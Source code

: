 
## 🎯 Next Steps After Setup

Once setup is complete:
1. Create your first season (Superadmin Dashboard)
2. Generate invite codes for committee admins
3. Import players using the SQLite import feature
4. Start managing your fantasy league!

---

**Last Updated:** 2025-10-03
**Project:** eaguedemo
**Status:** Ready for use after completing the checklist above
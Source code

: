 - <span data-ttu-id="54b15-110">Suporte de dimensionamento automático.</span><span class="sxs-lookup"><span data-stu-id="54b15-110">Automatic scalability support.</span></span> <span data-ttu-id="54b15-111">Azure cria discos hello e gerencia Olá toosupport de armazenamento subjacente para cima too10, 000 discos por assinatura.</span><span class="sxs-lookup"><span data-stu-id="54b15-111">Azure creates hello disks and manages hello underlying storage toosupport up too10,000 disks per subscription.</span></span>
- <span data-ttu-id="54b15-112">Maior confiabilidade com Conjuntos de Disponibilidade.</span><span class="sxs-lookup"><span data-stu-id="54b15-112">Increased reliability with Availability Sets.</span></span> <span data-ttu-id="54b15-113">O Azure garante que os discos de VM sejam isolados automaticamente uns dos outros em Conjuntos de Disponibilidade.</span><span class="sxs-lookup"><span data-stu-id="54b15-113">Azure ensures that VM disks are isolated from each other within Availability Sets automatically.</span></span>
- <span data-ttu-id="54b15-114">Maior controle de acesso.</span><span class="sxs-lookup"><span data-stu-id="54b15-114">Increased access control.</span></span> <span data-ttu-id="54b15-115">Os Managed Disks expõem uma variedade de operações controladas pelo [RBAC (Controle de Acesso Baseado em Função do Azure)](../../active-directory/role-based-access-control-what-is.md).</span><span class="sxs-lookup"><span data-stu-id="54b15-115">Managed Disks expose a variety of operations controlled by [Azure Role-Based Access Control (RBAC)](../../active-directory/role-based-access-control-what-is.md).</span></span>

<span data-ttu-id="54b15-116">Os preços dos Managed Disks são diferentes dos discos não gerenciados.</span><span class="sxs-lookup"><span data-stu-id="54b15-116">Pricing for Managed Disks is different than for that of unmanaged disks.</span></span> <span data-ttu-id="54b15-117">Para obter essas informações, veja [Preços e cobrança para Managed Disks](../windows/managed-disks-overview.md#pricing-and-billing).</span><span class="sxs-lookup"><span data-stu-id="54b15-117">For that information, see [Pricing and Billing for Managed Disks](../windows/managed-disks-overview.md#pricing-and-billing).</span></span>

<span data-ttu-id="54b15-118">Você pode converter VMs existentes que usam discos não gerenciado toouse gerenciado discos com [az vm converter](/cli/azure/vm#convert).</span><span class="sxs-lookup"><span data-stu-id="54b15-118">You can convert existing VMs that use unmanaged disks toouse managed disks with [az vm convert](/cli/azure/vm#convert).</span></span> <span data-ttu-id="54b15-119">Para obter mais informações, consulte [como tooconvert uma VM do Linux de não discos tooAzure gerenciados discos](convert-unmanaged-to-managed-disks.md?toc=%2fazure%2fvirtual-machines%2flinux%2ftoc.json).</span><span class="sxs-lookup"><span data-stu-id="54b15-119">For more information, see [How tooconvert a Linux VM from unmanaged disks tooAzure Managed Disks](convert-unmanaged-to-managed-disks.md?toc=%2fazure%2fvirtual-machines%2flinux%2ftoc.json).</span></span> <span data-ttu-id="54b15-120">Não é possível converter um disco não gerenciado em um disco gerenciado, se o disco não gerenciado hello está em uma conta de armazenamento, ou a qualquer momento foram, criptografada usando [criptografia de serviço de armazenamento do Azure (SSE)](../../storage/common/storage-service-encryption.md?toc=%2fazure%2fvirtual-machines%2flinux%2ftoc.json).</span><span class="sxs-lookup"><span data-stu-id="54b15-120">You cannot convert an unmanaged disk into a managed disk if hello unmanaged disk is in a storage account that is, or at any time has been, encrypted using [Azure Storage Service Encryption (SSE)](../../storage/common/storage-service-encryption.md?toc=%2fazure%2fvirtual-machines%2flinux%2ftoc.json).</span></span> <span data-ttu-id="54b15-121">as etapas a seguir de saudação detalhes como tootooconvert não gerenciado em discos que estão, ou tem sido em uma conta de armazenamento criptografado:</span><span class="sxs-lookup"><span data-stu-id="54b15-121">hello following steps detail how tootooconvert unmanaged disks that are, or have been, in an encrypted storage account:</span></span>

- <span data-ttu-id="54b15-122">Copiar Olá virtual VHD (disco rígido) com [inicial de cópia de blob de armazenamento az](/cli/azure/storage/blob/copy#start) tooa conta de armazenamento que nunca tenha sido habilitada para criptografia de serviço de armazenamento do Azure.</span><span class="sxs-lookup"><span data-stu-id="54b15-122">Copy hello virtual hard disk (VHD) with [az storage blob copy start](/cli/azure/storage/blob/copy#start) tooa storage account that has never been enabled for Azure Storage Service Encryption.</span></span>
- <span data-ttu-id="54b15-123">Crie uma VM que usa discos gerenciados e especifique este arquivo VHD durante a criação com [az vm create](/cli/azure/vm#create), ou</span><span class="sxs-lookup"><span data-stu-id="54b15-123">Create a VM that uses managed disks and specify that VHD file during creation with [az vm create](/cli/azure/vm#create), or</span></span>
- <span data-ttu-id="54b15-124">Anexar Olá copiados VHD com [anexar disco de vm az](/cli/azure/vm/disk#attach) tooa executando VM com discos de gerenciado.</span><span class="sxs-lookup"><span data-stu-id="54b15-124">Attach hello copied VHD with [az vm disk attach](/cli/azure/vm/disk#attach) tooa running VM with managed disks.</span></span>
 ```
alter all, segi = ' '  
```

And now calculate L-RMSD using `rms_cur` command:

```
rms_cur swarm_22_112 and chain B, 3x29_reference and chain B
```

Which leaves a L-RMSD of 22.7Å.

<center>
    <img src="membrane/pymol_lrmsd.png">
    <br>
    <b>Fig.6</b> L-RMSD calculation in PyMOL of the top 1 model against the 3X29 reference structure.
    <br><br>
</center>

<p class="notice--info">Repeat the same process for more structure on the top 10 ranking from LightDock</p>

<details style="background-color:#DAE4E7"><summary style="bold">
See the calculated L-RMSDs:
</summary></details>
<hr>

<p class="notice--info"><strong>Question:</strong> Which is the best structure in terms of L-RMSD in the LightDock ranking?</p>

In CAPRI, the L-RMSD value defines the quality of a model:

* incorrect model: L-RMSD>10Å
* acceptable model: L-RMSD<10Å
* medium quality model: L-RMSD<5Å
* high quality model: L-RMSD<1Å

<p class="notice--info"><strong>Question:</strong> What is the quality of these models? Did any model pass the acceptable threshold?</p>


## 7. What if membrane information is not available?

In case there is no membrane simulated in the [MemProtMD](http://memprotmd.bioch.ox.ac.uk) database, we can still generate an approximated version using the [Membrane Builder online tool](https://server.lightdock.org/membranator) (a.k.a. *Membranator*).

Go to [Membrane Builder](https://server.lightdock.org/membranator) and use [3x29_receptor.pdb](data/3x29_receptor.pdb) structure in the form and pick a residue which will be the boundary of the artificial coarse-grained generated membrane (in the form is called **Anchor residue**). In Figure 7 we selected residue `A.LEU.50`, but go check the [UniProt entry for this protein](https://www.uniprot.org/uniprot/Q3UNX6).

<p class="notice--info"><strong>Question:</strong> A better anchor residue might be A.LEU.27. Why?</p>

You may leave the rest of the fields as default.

________

> _REQUIRED WORK_: Every line of data must be returned unchanged.

> _WRITTEN RESPONSE_:
Source code

: 
## 🎯 Next Steps After Setup

Once setup is complete:
1. Create your first season (Superadmin Dashboard)
2. Generate invite codes for committee admins
3. Import players using the SQLite import feature
4. Start managing your fantasy league!

---

**Last Updated:** 2025-10-03
**Project:** eaguedemo
**Status:** Ready for use after completing the checklist above
Source code

: - <span data-ttu-id="54b15-110">Suporte de dimensionamento automático.</span><span class="sxs-lookup"><span data-stu-id="54b15-110">Automatic scalability support.</span></span> <span data-ttu-id="54b15-111">Azure cria discos hello e gerencia Olá toosupport de armazenamento subjacente para cima too10, 000 discos por assinatura.</span><span class="sxs-lookup"><span data-stu-id="54b15-111">Azure creates hello disks and manages hello underlying storage toosupport up too10,000 disks per subscription.</span></span>
- <span data-ttu-id="54b15-112">Maior confiabilidade com Conjuntos de Disponibilidade.</span><span class="sxs-lookup"><span data-stu-id="54b15-112">Increased reliability with Availability Sets.</span></span> <span data-ttu-id="54b15-113">O Azure garante que os discos de VM sejam isolados automaticamente uns dos outros em Conjuntos de Disponibilidade.</span><span class="sxs-lookup"><span data-stu-id="54b15-113">Azure ensures that VM disks are isolated from each other within Availability Sets automatically.</span></span>
- <span data-ttu-id="54b15-114">Maior controle de acesso.</span><span class="sxs-lookup"><span data-stu-id="54b15-114">Increased access control.</span></span> <span data-ttu-id="54b15-115">Os Managed Disks expõem uma variedade de operações controladas pelo [RBAC (Controle de Acesso Baseado em Função do Azure)](../../active-directory/role-based-access-control-what-is.md).</span><span class="sxs-lookup"><span data-stu-id="54b15-115">Managed Disks expose a variety of operations controlled by [Azure Role-Based Access Control (RBAC)](../../active-directory/role-based-access-control-what-is.md).</span></span>

<span data-ttu-id="54b15-116">Os preços dos Managed Disks são diferentes dos discos não gerenciados.</span><span class="sxs-lookup"><span data-stu-id="54b15-116">Pricing for Managed Disks is different than for that of unmanaged disks.</span></span> <span data-ttu-id="54b15-117">Para obter essas informações, veja [Preços e cobrança para Managed Disks](../windows/managed-disks-overview.md#pricing-and-billing).</span><span class="sxs-lookup"><span data-stu-id="54b15-117">For that information, see [Pricing and Billing for Managed Disks](../windows/managed-disks-overview.md#pricing-and-billing).</span></span>

<span data-ttu-id="54b15-118">Você pode converter VMs existentes que usam discos não gerenciado toouse gerenciado discos com [az vm converter](/cli/azure/vm#convert).</span><span class="sxs-lookup"><span data-stu-id="54b15-118">You can convert existing VMs that use unmanaged disks toouse managed disks with [az vm convert](/cli/azure/vm#convert).</span></span> <span data-ttu-id="54b15-119">Para obter mais informações, consulte [como tooconvert uma VM do Linux de não discos tooAzure gerenciados discos](convert-unmanaged-to-managed-disks.md?toc=%2fazure%2fvirtual-machines%2flinux%2ftoc.json).</span><span class="sxs-lookup"><span data-stu-id="54b15-119">For more information, see [How tooconvert a Linux VM from unmanaged disks tooAzure Managed Disks](convert-unmanaged-to-managed-disks.md?toc=%2fazure%2fvirtual-machines%2flinux%2ftoc.json).</span></span> <span data-ttu-id="54b15-120">Não é possível converter um disco não gerenciado em um disco gerenciado, se o disco não gerenciado hello está em uma conta de armazenamento, ou a qualquer momento foram, criptografada usando [criptografia de serviço de armazenamento do Azure (SSE)](../../storage/common/storage-service-encryption.md?toc=%2fazure%2fvirtual-machines%2flinux%2ftoc.json).</span><span class="sxs-lookup"><span data-stu-id="54b15-120">You cannot convert an unmanaged disk into a managed disk if hello unmanaged disk is in a storage account that is, or at any time has been, encrypted using [Azure Storage Service Encryption (SSE)](../../storage/common/storage-service-encryption.md?toc=%2fazure%2fvirtual-machines%2flinux%2ftoc.json).</span></span> <span data-ttu-id="54b15-121">as etapas a seguir de saudação detalhes como tootooconvert não gerenciado em discos que estão, ou tem sido em uma conta de armazenamento criptografado:</span><span class="sxs-lookup"><span data-stu-id="54b15-121">hello following steps detail how tootooconvert unmanaged disks that are, or have been, in an encrypted storage account:</span></span>

- <span data-ttu-id="54b15-122">Copiar Olá virtual VHD (disco rígido) com [inicial de cópia de blob de armazenamento az](/cli/azure/storage/blob/copy#start) tooa conta de armazenamento que nunca tenha sido habilitada para criptografia de serviço de armazenamento do Azure.</span><span class="sxs-lookup"><span data-stu-id="54b15-122">Copy hello virtual hard disk (VHD) with [az storage blob copy start](/cli/azure/storage/blob/copy#start) tooa storage account that has never been enabled for Azure Storage Service Encryption.</span></span>
- <span data-ttu-id="54b15-123">Crie uma VM que usa discos gerenciados e especifique este arquivo VHD durante a criação com [az vm create](/cli/azure/vm#create), ou</span><span class="sxs-lookup"><span data-stu-id="54b15-123">Create a VM that uses managed disks and specify that VHD file during creation with [az vm create](/cli/azure/vm#create), or</span></span>
- <span data-ttu-id="54b15-124">Anexar Olá copiados VHD com [anexar disco de vm az](/cli/azure/vm/disk#attach) tooa executando VM com discos de gerenciado.</span><span class="sxs-lookup"><span data-stu-id="54b15-124">Attach hello copied VHD with [az vm disk attach](/cli/azure/vm/disk#attach) tooa running VM with managed disks.</span></span>
 ```
alter all, segi = ' '  
```

And now calculate L-RMSD using `rms_cur` command:

```
rms_cur swarm_22_112 and chain B, 3x29_reference and chain B
```

Which leaves a L-RMSD of 22.7Å.

<center>
    <img src="membrane/pymol_lrmsd.png">
    <br>
    <b>Fig.6</b> L-RMSD calculation in PyMOL of the top 1 model against the 3X29 reference structure.
    <br><br>
</center>

<p class="notice--info">Repeat the same process for more structure on the top 10 ranking from LightDock</p>

<details style="background-color:#DAE4E7"><summary style="bold">
See the calculated L-RMSDs:
</summary></details>
<hr>

<p class="notice--info"><strong>Question:</strong> Which is the best structure in terms of L-RMSD in the LightDock ranking?</p>

In CAPRI, the L-RMSD value defines the quality of a model:

* incorrect model: L-RMSD>10Å
* acceptable model: L-RMSD<10Å
* medium quality model: L-RMSD<5Å
* high quality model: L-RMSD<1Å

<p class="notice--info"><strong>Question:</strong> What is the quality of these models? Did any model pass the acceptable threshold?</p>


## 7. What if membrane information is not available?

In case there is no membrane simulated in the [MemProtMD](http://memprotmd.bioch.ox.ac.uk) database, we can still generate an approximated version using the [Membrane Builder online tool](https://server.lightdock.org/membranator) (a.k.a. *Membranator*).

Go to [Membrane Builder](https://server.lightdock.org/membranator) and use [3x29_receptor.pdb](data/3x29_receptor.pdb) structure in the form and pick a residue which will be the boundary of the artificial coarse-grained generated membrane (in the form is called **Anchor residue**). In Figure 7 we selected residue `A.LEU.50`, but go check the [UniProt entry for this protein](https://www.uniprot.org/uniprot/Q3UNX6).

<p class="notice--info"><strong>Question:</strong> A better anchor residue might be A.LEU.27. Why?</p>

You may leave the rest of the fields as default.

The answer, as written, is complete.